In this example, you configure a query to track outages and use signals to track multiple time series.

Four teams (frontend, backend, database, and search) are working on different components of a project. Each component has a set of services and resources its team monitors for performance and availability.

Chronosphere ingests these metrics:

resource_status{component="frontend", resource_type="availability", service_name="web_app"} 0
resource_status{component="frontend", resource_type="performance", service_name="web_app"} 0
resource_status{component="backend", resource_type="availability", service_name="api"} 0
resource_status{component="database", resource_type="availability", service_name="db_cluster_1"} 0
resource_status{component="database", resource_type="availability", service_name="db_cluster_2"} 0
resource_status{component="database", resource_type="availability", service_name="db_cluster_3"} 0
resource_status{component="search", resource_type="performance", service_name="search_engine"} 92
resource_status{component="search", resource_type="availability", service_name="search_engine"} 100

Each monitored service sends a metric to Chronosphere called resource_status. This metric has the following labels:

  • component: The component and team name.
  • resource_type: Either availability or performance for a tracked metric resource.
  • service_name: The name of the service.

To define the signals for this data:

  1. Enter the following query in the Query field to alert your teams when a resource isn't working as expected, and select 15s as the check interval:

    resource_status == 0

    This query looks for a status of 0, which indicates a service failure.

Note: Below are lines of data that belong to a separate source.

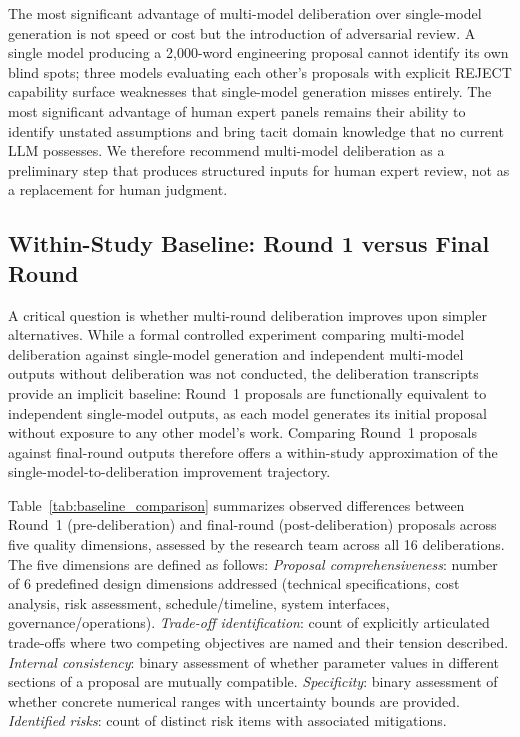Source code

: \documentclass[11pt,a4paper]{article}
\begin{document}
The most significant advantage of multi-model deliberation over single-model generation is not speed or cost but the introduction of adversarial review. A single model producing a 2{,}000-word engineering proposal cannot identify its own blind spots; three models evaluating each other's proposals with explicit REJECT capability surface weaknesses that single-model generation misses entirely. The most significant advantage of human expert panels remains their ability to identify unstated assumptions and bring tacit domain knowledge that no current LLM possesses. We therefore recommend multi-model deliberation as a preliminary step that produces structured inputs for human expert review, not as a replacement for human judgment.

\subsection{Within-Study Baseline: Round 1 versus Final Round}
\label{sec:baseline}

A critical question is whether multi-round deliberation improves upon simpler alternatives. While a formal controlled experiment comparing multi-model deliberation against single-model generation and independent multi-model outputs without deliberation was not conducted, the deliberation transcripts provide an implicit baseline: Round~1 proposals are functionally equivalent to independent single-model outputs, as each model generates its initial proposal without exposure to any other model's work. Comparing Round~1 proposals against final-round outputs therefore offers a within-study approximation of the single-model-to-deliberation improvement trajectory.

Table~\ref{tab:baseline_comparison} summarizes observed differences between Round~1 (pre-deliberation) and final-round (post-deliberation) proposals across five quality dimensions, assessed by the research team across all 16 deliberations. The five dimensions are defined as follows: \emph{Proposal comprehensiveness}: number of 6 predefined design dimensions addressed (technical specifications, cost analysis, risk assessment, schedule/timeline, system interfaces, governance/operations). \emph{Trade-off identification}: count of explicitly articulated trade-offs where two competing objectives are named and their tension described. \emph{Internal consistency}: binary assessment of whether parameter values in different sections of a proposal are mutually compatible. \emph{Specificity}: binary assessment of whether concrete numerical ranges with uncertainty bounds are provided. \emph{Identified risks}: count of distinct risk items with associated mitigations.
\end{document}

  2. In the Signals field, select Per signal (multiple alerts) and enter the following labels in the Label key field to send the component and resource_type information when an alert triggers:

    component,resource_type
  3. In the Conditions section, select Critical, choose is > as the operator, and enter 5s in the Sustain field.

When a matching alert triggers:

  • The frontend team receives a notification with these metrics:

    resource_status{component="frontend", resource_type="availability", service_name="web_app"} 0
    resource_status{component="frontend", resource_type="performance", service_name="web_app"} 0
  • The backend team receives a notification with this metric:

    resource_status{component="backend", resource_type="availability", service_name="api"} 0
  • The database team receives a notification with these metrics:

    resource_status{component="database", resource_type="availability", service_name="db_cluster_1"} 0
    resource_status{component="database", resource_type="availability", service_name="db_cluster_2"} 0
    resource_status{component="database", resource_type="availability", service_name="db_cluster_3"} 0

The search team doesn't receive any alerts because their services are functioning.

Per time series

This example uses the same query and condition as in the per signal example. The difference is that in the Signals field, select Per time series (many alerts).

  1. Enter the following query in the Query field, and select 15s as the check interval:

    count by (namespace, job, instance) ({instance!="", namespace~=""})
  2. In the Signals field, select Per time series (many alerts) and enter the following labels in the Label key field to send the component and resource_type information when an alert triggers:

    component,resource_type
  3. In the Conditions section, select Critical, choose is > as the operator, and enter 5s in the Sustain field.

When the critical condition matches, a notification for each time series in the monitor query triggers using your notification policy.